Profit after tax increased 2.4 percent to 557 million euros ($651 million) in the first six months of 2017 compared with a year earlier, with performance hit also by a sizeable EU fine against global airlines for their role in an air cargo cartel.
IAG, which operates also Spanish carrier Iberia, booked a charge of 65 million euros for three days of flight disruption at British Airways owing to a computer power failure, the parent group said in an earnings statement.
The airline cancelled 726 flights worldwide between May 27 and 29. Some 75,000 passengers were affected.
For the latest reporting period, BA also took a charge of 104 million euros related to the EU fine.
The European Commission in March re-instated a near 800-million-euros fine against leading airlines, including also Air France-KLM and Cathay Pacific.
A top EU court threw out the penalty in 2015 but the Commission said its ruling would ensure anti-competitive behaviour in a key industry did not go unpunished.

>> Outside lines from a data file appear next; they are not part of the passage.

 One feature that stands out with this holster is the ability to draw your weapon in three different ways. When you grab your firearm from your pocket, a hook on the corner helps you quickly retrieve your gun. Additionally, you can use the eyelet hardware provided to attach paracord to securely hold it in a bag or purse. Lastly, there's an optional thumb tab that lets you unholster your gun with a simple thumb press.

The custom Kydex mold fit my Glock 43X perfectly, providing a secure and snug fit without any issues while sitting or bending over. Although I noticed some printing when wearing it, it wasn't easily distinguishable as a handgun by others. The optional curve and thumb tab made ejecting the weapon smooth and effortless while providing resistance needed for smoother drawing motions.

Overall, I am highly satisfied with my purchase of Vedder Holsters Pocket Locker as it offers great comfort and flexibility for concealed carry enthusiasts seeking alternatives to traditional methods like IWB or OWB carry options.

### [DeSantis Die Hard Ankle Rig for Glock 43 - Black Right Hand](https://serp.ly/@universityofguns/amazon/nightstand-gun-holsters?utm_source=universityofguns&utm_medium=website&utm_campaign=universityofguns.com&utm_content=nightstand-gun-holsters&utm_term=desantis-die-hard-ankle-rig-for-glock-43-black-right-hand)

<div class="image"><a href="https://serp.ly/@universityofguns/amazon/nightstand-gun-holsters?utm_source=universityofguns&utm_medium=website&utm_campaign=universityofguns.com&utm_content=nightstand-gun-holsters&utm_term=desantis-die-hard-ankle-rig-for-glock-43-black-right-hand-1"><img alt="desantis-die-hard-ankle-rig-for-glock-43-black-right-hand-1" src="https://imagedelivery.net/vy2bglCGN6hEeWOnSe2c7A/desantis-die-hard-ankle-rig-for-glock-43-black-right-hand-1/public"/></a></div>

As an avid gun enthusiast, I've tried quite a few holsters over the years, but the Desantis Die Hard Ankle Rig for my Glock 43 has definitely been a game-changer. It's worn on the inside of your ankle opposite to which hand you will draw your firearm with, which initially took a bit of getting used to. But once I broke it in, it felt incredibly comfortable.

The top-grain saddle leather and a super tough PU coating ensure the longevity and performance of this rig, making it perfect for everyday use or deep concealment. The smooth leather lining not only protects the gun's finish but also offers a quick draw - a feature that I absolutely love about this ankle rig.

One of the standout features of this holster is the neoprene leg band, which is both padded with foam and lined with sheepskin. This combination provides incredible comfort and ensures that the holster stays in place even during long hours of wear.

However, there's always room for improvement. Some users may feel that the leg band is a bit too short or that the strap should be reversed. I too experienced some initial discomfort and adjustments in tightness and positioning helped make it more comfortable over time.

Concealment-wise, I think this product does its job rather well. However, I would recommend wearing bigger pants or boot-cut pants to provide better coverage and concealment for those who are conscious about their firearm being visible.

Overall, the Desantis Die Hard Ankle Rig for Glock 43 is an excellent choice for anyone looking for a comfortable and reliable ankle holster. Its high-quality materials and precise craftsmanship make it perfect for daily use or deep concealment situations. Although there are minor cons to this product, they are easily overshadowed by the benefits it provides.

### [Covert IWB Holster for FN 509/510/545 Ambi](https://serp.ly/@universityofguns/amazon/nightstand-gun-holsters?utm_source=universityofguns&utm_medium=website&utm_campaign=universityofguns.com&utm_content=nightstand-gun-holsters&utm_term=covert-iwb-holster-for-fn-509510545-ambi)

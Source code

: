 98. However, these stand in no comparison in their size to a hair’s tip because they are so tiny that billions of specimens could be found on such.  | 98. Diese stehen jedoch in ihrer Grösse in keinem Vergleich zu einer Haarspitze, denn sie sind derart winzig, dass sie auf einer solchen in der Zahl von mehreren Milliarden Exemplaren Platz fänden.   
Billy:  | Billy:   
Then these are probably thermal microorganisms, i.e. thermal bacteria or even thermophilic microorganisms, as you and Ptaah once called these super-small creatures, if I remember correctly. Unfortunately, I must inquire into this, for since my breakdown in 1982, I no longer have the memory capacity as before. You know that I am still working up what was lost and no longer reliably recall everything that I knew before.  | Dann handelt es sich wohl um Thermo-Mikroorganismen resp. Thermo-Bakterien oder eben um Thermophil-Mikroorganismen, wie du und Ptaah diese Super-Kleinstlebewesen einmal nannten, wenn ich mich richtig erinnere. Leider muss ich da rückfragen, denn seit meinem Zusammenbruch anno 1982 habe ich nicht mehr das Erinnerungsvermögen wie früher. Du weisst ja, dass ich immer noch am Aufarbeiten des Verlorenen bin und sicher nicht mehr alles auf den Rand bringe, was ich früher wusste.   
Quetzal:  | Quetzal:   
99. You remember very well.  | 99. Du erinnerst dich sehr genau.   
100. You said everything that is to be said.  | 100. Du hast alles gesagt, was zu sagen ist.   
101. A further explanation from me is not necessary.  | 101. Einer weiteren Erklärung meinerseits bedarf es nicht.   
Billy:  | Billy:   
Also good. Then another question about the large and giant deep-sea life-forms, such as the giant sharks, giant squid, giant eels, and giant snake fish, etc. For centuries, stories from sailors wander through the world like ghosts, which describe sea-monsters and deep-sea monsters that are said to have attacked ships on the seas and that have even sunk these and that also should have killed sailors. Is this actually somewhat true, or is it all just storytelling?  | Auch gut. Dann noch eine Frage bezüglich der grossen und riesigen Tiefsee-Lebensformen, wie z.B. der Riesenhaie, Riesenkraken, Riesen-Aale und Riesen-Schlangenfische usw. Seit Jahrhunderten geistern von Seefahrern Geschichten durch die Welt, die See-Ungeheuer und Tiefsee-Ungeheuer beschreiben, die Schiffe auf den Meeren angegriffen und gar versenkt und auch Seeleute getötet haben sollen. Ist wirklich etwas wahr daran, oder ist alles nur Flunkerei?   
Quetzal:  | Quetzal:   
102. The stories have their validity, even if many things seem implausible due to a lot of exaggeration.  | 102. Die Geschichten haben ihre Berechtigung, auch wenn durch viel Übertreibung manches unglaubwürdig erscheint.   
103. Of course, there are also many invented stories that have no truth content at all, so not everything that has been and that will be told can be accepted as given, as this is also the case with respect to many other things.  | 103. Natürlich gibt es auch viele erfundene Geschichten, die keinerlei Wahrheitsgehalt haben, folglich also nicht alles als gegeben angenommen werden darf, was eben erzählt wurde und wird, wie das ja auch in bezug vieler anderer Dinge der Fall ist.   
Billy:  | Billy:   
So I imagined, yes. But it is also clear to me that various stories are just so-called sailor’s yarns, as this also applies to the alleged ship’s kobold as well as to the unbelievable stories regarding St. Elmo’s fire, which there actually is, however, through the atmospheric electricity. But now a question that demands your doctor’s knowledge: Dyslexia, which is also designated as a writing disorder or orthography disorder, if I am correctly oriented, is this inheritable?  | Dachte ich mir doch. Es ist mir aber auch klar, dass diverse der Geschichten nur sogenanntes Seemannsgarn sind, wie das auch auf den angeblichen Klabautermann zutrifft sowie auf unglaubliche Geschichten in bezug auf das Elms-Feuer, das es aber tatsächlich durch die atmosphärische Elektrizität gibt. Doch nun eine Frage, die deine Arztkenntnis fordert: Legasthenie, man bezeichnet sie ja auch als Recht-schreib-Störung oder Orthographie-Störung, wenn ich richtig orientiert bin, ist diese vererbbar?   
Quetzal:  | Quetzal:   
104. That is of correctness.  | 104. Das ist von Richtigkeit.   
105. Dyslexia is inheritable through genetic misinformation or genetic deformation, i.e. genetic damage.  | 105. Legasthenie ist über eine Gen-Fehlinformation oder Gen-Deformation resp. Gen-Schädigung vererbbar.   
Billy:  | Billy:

In 2010, the Commission, the European Union’s executive arm, fined 11 top airlines 790 million euros for running a price-fixing cartel between 1999 and 2006.
The other companies were Air Canada, Air France-KLM, Cargolux, Japan Airlines, LAN Chile, Martinair, Qantas, SAS and Singapore Airlines.
Another cartel member, Lufthansa, and its subsidiary, Swiss International Air Lines, received full immunity from fines after they cooperated with the investigation.